* WHAT TO PRODUCE
Find "[quanzhou-wiki]: https://en.wikipedia.org/wiki/Quanzhou_dialects" in the records that follow; print that line and each subsequent line through the last one, verbatim and with nothing added.
*** EXTRACTED ENTRIES ***
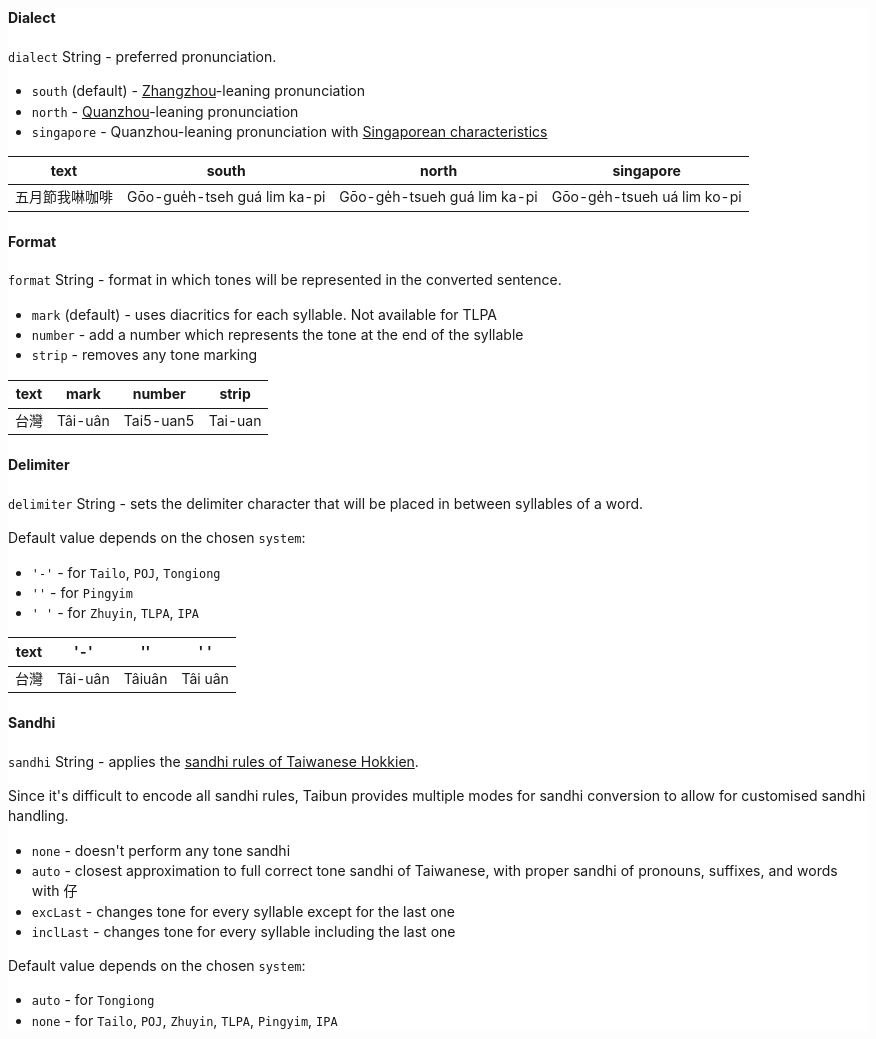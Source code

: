 #### Dialect

`dialect` String - preferred pronunciation.

* `south` (default) - [Zhangzhou][zhangzhou-wiki]-leaning pronunciation
* `north` - [Quanzhou][quanzhou-wiki]-leaning pronunciation
* `singapore` - Quanzhou-leaning pronunciation with [Singaporean characteristics][singapore-wiki]

| text           | south                       | north                       | singapore                  |
| -------------- | --------------------------- | --------------------------- | -------------------------- |
| 五月節我啉咖啡 | Gōo-gue̍h-tseh guá lim ka-pi | Gōo-ge̍h-tsueh guá lim ka-pi | Gōo-ge̍h-tsueh uá lim ko-pi |

#### Format

`format` String - format in which tones will be represented in the converted sentence.

* `mark` (default) - uses diacritics for each syllable. Not available for TLPA
* `number` - add a number which represents the tone at the end of the syllable
* `strip` - removes any tone marking

| text | mark    | number    | strip   |
| ---- | ------- | --------- | ------- |
| 台灣 | Tâi-uân | Tai5-uan5 | Tai-uan |

#### Delimiter

`delimiter` String - sets the delimiter character that will be placed in between syllables of a word.

Default value depends on the chosen `system`:

* `'-'` - for `Tailo`, `POJ`, `Tongiong`
* `''` - for `Pingyim`
* `' '` - for `Zhuyin`, `TLPA`, `IPA`

| text | '-'     | ''     | ' '     |
| ---- | ------- | ------ | ------- |
| 台灣 | Tâi-uân | Tâiuân | Tâi uân |

#### Sandhi

`sandhi` String - applies the [sandhi rules of Taiwanese Hokkien][sandhi-wiki].

Since it's difficult to encode all sandhi rules, Taibun provides multiple modes for sandhi conversion to allow for customised sandhi handling.

* `none` - doesn't perform any tone sandhi
* `auto` - closest approximation to full correct tone sandhi of Taiwanese, with proper sandhi of pronouns, suffixes, and words with 仔
* `excLast` - changes tone for every syllable except for the last one
* `inclLast` - changes tone for every syllable including the last one

Default value depends on the chosen `system`:

* `auto` - for `Tongiong`
* `none` - for `Tailo`, `POJ`, `Zhuyin`, `TLPA`, `Pingyim`, `IPA`


[contributions]: https://github.com/andreihar/taibun.js/issues
[contributions-badge]: https://img.shields.io/badge/Contributions-Welcomed-be132d?style=for-the-badge&logo=github
[demo]: https://taibun.andreihar.com/
[demo-badge]: https://img.shields.io/badge/Live_Demo-222222?style=for-the-badge&logo=homeadvisor&logoColor=white
[tests]: https://github.com/andreihar/taibun.js/actions
[tests-badge]: https://img.shields.io/github/actions/workflow/status/andreihar/taibun.js/ci.yaml?style=for-the-badge&logo=github-actions&logoColor=ffffff
[release-badge]: https://img.shields.io/github/v/release/andreihar/taibun.js?color=38618c&style=for-the-badge
[release]: https://github.com/andreihar/taibun.js/releases
[licence-badge]: https://img.shields.io/github/license/andreihar/taibun.js?color=000000&style=for-the-badge
[licence]: LICENSE
[linkedin-badge]: https://img.shields.io/badge/LinkedIn-0077b5?style=for-the-badge&logo=linkedin&logoColor=ffffff
[linkedin]: https://www.linkedin.com/in/andreihar/
[py-badge]: https://img.shields.io/badge/Python_Version-346c99?style=for-the-badge&logo=python&logoColor=fcce3d
[py-link]: https://github.com/andreihar/taibun
[downloads-badge]: https://img.shields.io/npm/d18m/taibun.svg?style=for-the-badge
[npm]: https://www.npmjs.com/package/taibun
[bug]: https://github.com/andreihar/taibun.js/issues
[online-dictionary]: http://ip194097.ntcu.edu.tw/ungian/soannteng/chil/Taihoa.asp
[itaigi-dictionary]: https://itaigi.tw/
[data-via]: https://github.com/ChhoeTaigi/ChhoeTaigiDatabase
[data-cc]: https://creativecommons.org/licenses/by-sa/4.0/deed.en
[samuel-github]: https://github.com/SSSam
[samuel-linkedin]: https://www.linkedin.com/in/samuel-jen/
[tailo-wiki]: https://en.wikipedia.org/wiki/T%C3%A2i-u%C3%A2n_L%C3%B4-m%C3%A1-j%C4%AB_Phing-im_Hong-%C3%A0n
[poj-wiki]: https://en.wikipedia.org/wiki/Pe%CC%8Dh-%C5%8De-j%C4%AB
[zhuyin-wiki]: https://en.wikipedia.org/wiki/Taiwanese_Phonetic_Symbols
[tlpa-wiki]: https://en.wikipedia.org/wiki/Taiwanese_Language_Phonetic_Alphabet
[pingyim-wiki]: https://en.wikipedia.org/wiki/Bb%C3%A1nl%C3%A1m_p%C3%ACngy%C4%ABm
[tongiong-wiki]: https://en.wikipedia.org/wiki/Da%C4%AB-gh%C3%AE_t%C5%8Dng-i%C5%8Dng_p%C4%ABng-im
[ipa-wiki]: https://en.wikipedia.org/wiki/International_Phonetic_Alphabet
[zhangzhou-wiki]: https://en.wikipedia.org/wiki/Zhangzhou_dialects
[quanzhou-wiki]: https://en.wikipedia.org/wiki/Quanzhou_dialects
[singapore-wiki]: https://en.wikipedia.org/wiki/Singaporean_Hokkien
[nltk-tokenize]: https://nltk.org/api/nltk.tokenize.html
[sandhi-wiki]: https://en.wikipedia.org/wiki/Taiwanese_Hokkien#Tone%20sandhi:~:text=thng%E2%9F%A9%20(%22soup%22).-,Tone%20sandhi,-%5Bedit%5D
***
* REPLY
[quanzhou-wiki]: https://en.wikipedia.org/wiki/Quanzhou_dialects
[singapore-wiki]: https://en.wikipedia.org/wiki/Singaporean_Hokkien
[nltk-tokenize]: https://nltk.org/api/nltk.tokenize.html
[sandhi-wiki]: https://en.wikipedia.org/wiki/Taiwanese_Hokkien#Tone%20sandhi:~:text=thng%E2%9F%A9%20(%22soup%22).-,Tone%20sandhi,-%5Bedit%5D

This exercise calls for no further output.